Boolaroo, Cessnock, Holmesville, Kearsley, Newcastle City, Young Wallsend

Francis Henry Jones

Enlistment Date
05/05/1916
Age At Enlistment
23
Battalion
Australian Munitions Workers
Fate
Returned
Fate Date
18/09/1919
Place of Birth
Yorkshire, England
Arrival in Australia
1913

The Newcastle Sun of 11 October 1918 paraphrased a letter from Frank Jones, the Young Wallsend goalkeeper who had gone to U.K. as part of the Australian Munitions Worker scheme.

I had an interesting letter from Frank Jones, the ex-inter-district goalkeeper, recently. Frank is at munition work in Scotland, and mentioned the fact that he played in the Currie Cup with his team, the Dockyards. They won the final, five goals to nil. The first half, so Frank says, was interesting and even.
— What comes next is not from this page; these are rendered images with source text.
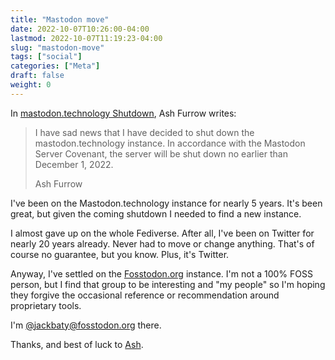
 ```yaml
---
title: "Mastodon move"
date: 2022-10-07T10:26:00-04:00
lastmod: 2022-10-07T11:19:23-04:00
slug: "mastodon-move"
tags: ["social"]
categories: ["Meta"]
draft: false
weight: 0
---
```


In [mastodon.technology Shutdown](https://ashfurrow.com/blog/mastodon-technology-shutdown/), Ash Furrow writes:

> I have sad news that I have decided to shut down the mastodon.technology instance. In accordance with the Mastodon Server Covenant, the server will be shut down no earlier than December 1, 2022.
>
> Ash Furrow

I've been on the Mastodon.technology instance for nearly 5 years. It's been great, but given the coming shutdown I needed to find a new instance.

I almost gave up on the whole Fediverse. After all, I've been on Twitter for nearly 20 years already. Never had to move or change anything. That's of course no guarantee, but you know. Plus, it's Twitter.

Anyway, I've settled on the [Fosstodon.org](https://fosstodon.org) instance. I'm not a 100% FOSS person, but I find that group to be interesting and "my people" so I'm hoping they forgive the occasional reference or recommendation around proprietary tools.

I'm [@jackbaty@fosstodon.org](https://fosstodon.org/web/@jackbaty) there.

Thanks, and best of luck to [Ash](https://masto.ashfurrow.com/@ashfurrow).

[//]: # "Exported with love from a post written in Org mode"
[//]: # "- https://github.com/kaushalmodi/ox-hugo"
In the second half Dockyards, due to strict training, walked all over their opponents.

Goalkeeper Frank states that he was married on August 5. This Yorkshire lad married a Lancaster lass, and so once again the red and the white rose are united. Frank mentions Peter Coppock, and states that he wrote to Aubrey Searle, but received no reply.

Searle, it should be remembered, returned a few months ago, walking on crutches after treatment in the military hospitals. Aubrey discarded his crutches, and now walks with but a slight limp. Frank would not know that Searle was back. The letter concluded with best wishes to his soccer friends, all of whom join in wishing Frank good luck in his Benedict days.

Jones was a Yorkshire lad, having lived for at least some time in Barnsley. The Newcastle Sun of 8 September 1938 published a recollection of a lengthy cup tie soccer game in the Barnsley district between Grimethorpe and Wombwell Main in 1905. Jones wrote a reply which appeared in the same newspaper two days later in which he claimed he had attended the game, and that it went for over three hours. Jones later played in another lengthy game at the same ground which went for two and a half hours.

He had migrated to Australia by 1913. Jones attempted to enlist with the AIF in April 1916 and then again in January 1917 at the age of 23 but was declared unfit for service due to defective eyesight. He signed up instead for the Australian Munitions Workers program, one of around 6000 Australians who provided skilled workers and later navvy labourers to war industries in the U.K. and occasionally France from 1916.

Jones captained Young Wallsend in 1917 before he left for England. Arrow reported, on 24 May 1918, that his departure led to Young Wallsend not winning a game in his absence. After he returned to the Newcastle district in 1919, he played for Boolaroo, Holmesville and Newcastle City.

A short biography published in the Cessnock Eagle and South Maitland Recorder on 10 October 1944, gave additional information about his soccer career. Jones played soccer between 1913 and 1935, initially with Wallsend and then for Cessnock and Kearsley clubs after moving to the Cessnock area in 1922. He was also the Secretary of the Cessnock and District unemployed and relief workers which provided social services during the depression. The biography claimed he “was able to procure for the unemployed over 2,000 sets of dentures, 2,500 sets of spectacles, and 2,000 railway passes for dental treatment.” At the time of the biography, Jones was a member of the Cessnock Hospital Board of Directors and running for a position of Alderman on the local council. He was duly elected in December.

Jones collapsed and died in the shower in 1948 at the age of 58. Among the funeral notices published in the Newcastle Morning Herald on 20 December was one by the South Maitland Soccer Association. The Cessnock Eagle and South Maitland Recorder remembered:

Years ago Ald. Jones was an outstanding footballer when soccer was the district’s most prominent sport and had kept goal for several clubs.
He was President of the South Maitland Soccer Football Association and was, for many years Secretary of the Cessnock branch of the Australian Labor Party.